The Wolves of Pavlava by Adriana Renescu (cover)Excerpt from The Wolves of Pavlava

Excerpt from the beginning of Chapter 1

December 1960

“Mother Ierusalima of Pavlava is dead.”

The Colonel traced a mocking sign of the cross over his chest with the hand that held a smoldering cigarette pinched between thumb and index finger. At the apex of the cross, the column of ashes broke apart, scattering over the green folder and the pockmarked top of the massive desk that stood like a barricade between him and the cavernous office with its parquet floors and empty bookcases. At the completion of the cross on the left shoulder, a shrill, spastic cough rose from the depth of his lungs. As if propelled by the jet of air and spittle ejected from his mouth, he swiveled in his chair to face the French windows filled with the pale light of a wintry morning. He sat motionless for a long while, like a gray, bent gargoyle, the rattling noises in his chest quieting, catching his breath, seemingly listening intently to the sound of the shovel scraping the snow in the courtyard below.

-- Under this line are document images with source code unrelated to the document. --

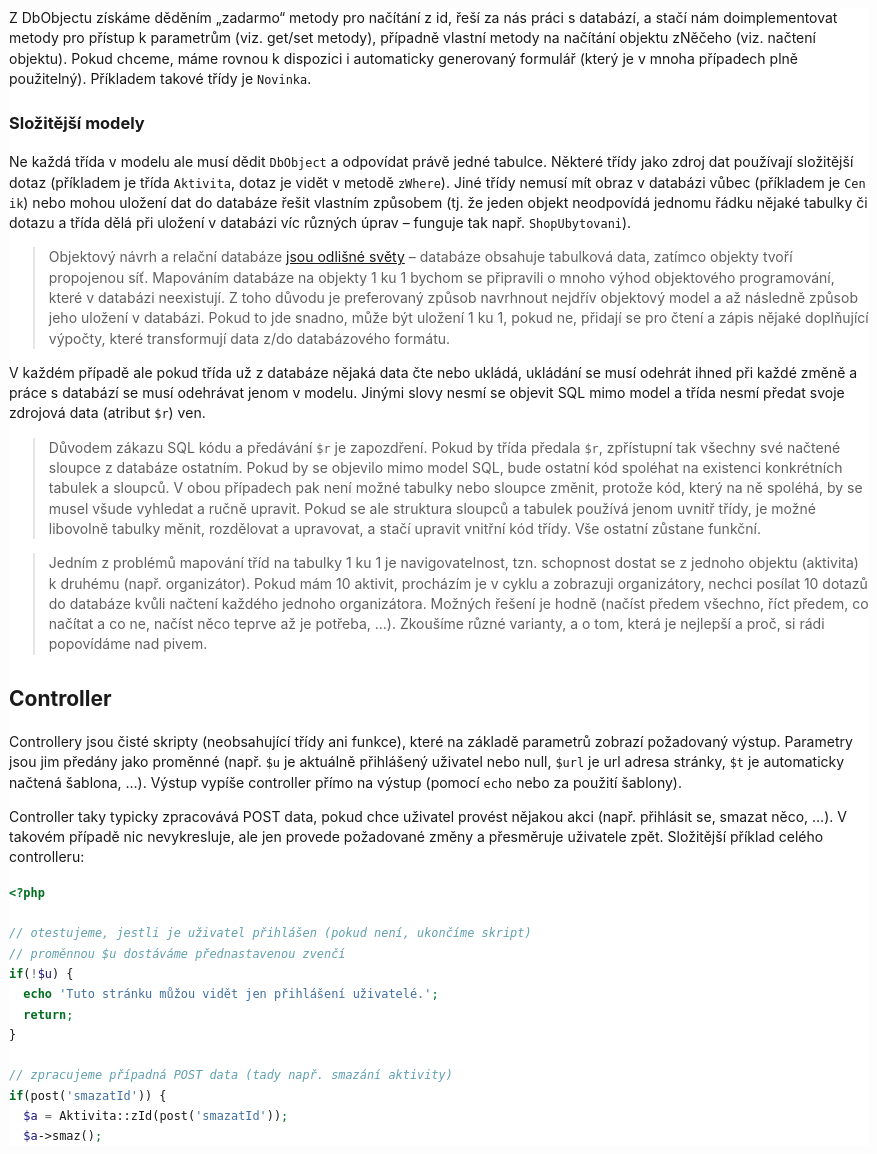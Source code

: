 Z DbObjectu získáme děděním „zadarmo“ metody pro načítání z id, řeší za nás práci s databází, a stačí nám doimplementovat metody pro přístup k parametrům (viz. get/set metody), případně vlastní metody na načítání objektu zNěčeho (viz. načtení objektu). Pokud chceme, máme rovnou k dispozici i automaticky generovaný formulář (který je v mnoha případech plně použitelný). Příkladem takové třídy je `Novinka`.

### Složitější modely

Ne každá třída v modelu ale musí dědit `DbObject` a odpovídat právě jedné tabulce. Některé třídy jako zdroj dat používají složitější dotaz (příkladem je třída `Aktivita`, dotaz je vidět v metodě `zWhere`). Jiné třídy nemusí mít obraz v databázi vůbec (příkladem je `Cenik`) nebo mohou uložení dat do databáze řešit vlastním způsobem (tj. že jeden objekt neodpovídá jednomu řádku nějaké tabulky či dotazu a třída dělá při uložení v databázi víc různých úprav – funguje tak např. `ShopUbytovani`).

> Objektový návrh a relační databáze [jsou odlišné světy](https://en.wikipedia.org/wiki/Object-relational_impedance_mismatch) – databáze obsahuje tabulková data, zatímco objekty tvoří propojenou síť. Mapováním databáze na objekty 1 ku 1 bychom se připravili o mnoho výhod objektového programování, které v databázi neexistují. Z toho důvodu je preferovaný způsob navrhnout nejdřív objektový model a až následně způsob jeho uložení v databázi. Pokud to jde snadno, může být uložení 1 ku 1, pokud ne, přidají se pro čtení a zápis nějaké doplňující výpočty, které transformují data z/do databázového formátu.

V každém případě ale pokud třída už z databáze nějaká data čte nebo ukládá, ukládání se musí odehrát ihned při každé změně a práce s databází se musí odehrávat jenom v modelu. Jinými slovy nesmí se objevit SQL mimo model a třída nesmí předat svoje zdrojová data (atribut `$r`) ven.

> Důvodem zákazu SQL kódu a předávání `$r` je zapozdření. Pokud by třída předala `$r`, zpřístupní tak všechny své načtené sloupce z databáze ostatním. Pokud by se objevilo mimo model SQL, bude ostatní kód spoléhat na existenci konkrétních tabulek a sloupců. V obou případech pak není možné tabulky nebo sloupce změnit, protože kód, který na ně spoléhá, by se musel všude vyhledat a ručně upravit. Pokud se ale struktura sloupců a tabulek používá jenom uvnitř třídy, je možné libovolně tabulky měnit, rozdělovat a upravovat, a stačí upravit vnitřní kód třídy. Vše ostatní zůstane funkční.

> Jedním z problémů mapování tříd na tabulky 1 ku 1 je navigovatelnost, tzn. schopnost dostat se z jednoho objektu (aktivita) k druhému (např. organizátor). Pokud mám 10 aktivit, procházím je v cyklu a zobrazuji organizátory, nechci posílat 10 dotazů do databáze kvůli načtení každého jednoho organizátora. Možných řešení je hodně (načíst předem všechno, říct předem, co načítat a co ne, načíst něco teprve až je potřeba, …). Zkoušíme různé varianty, a o tom, která je nejlepší a proč, si rádi popovídáme nad pivem.



## Controller

Controllery jsou čisté skripty (neobsahující třídy ani funkce), které na základě parametrů zobrazí požadovaný výstup. Parametry jsou jim předány jako proměnné (např. `$u` je aktuálně přihlášený uživatel nebo null, `$url` je url adresa stránky, `$t` je automaticky načtená šablona, …). Výstup vypíše controller přímo na výstup (pomocí `echo` nebo za použití šablony).

Controller taky typicky zpracovává POST data, pokud chce uživatel provést nějakou akci (např. přihlásit se, smazat něco, …). V takovém případě nic nevykresluje, ale jen provede požadované změny a přesměruje uživatele zpět. Složitější příklad celého controlleru:

```php
<?php

// otestujeme, jestli je uživatel přihlášen (pokud není, ukončíme skript)
// proměnnou $u dostáváme přednastavenou zvenčí
if(!$u) {
  echo 'Tuto stránku můžou vidět jen přihlášení uživatelé.';
  return;
}

// zpracujeme případná POST data (tady např. smazání aktivity)
if(post('smazatId')) {
  $a = Aktivita::zId(post('smazatId'));
  $a->smaz();
```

Halfway across the office, a good distance from the desk and its occupant, Captain Pavel Corbu stood with hands clasped behind his back and feet firmly planted on the floor. He had responded to the Colonel’s announcement about Mother Ierusalima with silence; a silence as studied and disciplined as his pose, contrived to make him as if invisible; a discipline of the tongue and body he had adopted instinctively at first, then consciously had perfected from the first day he had arrived in Bucharest seven years before as a new and promising recruit for the special security forces of the Ministry of the Interior. He had been a country boy with pinching new shoes, carrying in his head the lesson his widowed mother’s paramour, Father Chirilǎ, had hammered into him, a lesson enforced with generous boxing of the boy’s ears while freely paraphrasing St. Paul, ‘Of all the human body parts, the tongue is the most dangerous to one’s soul and well being,’ to which quote, the priest would add, ‘And to one’s survival in this shitty world.’ He would elaborate, ‘Silence can hide both ignorance and knowledge; the second is the more dangerous.’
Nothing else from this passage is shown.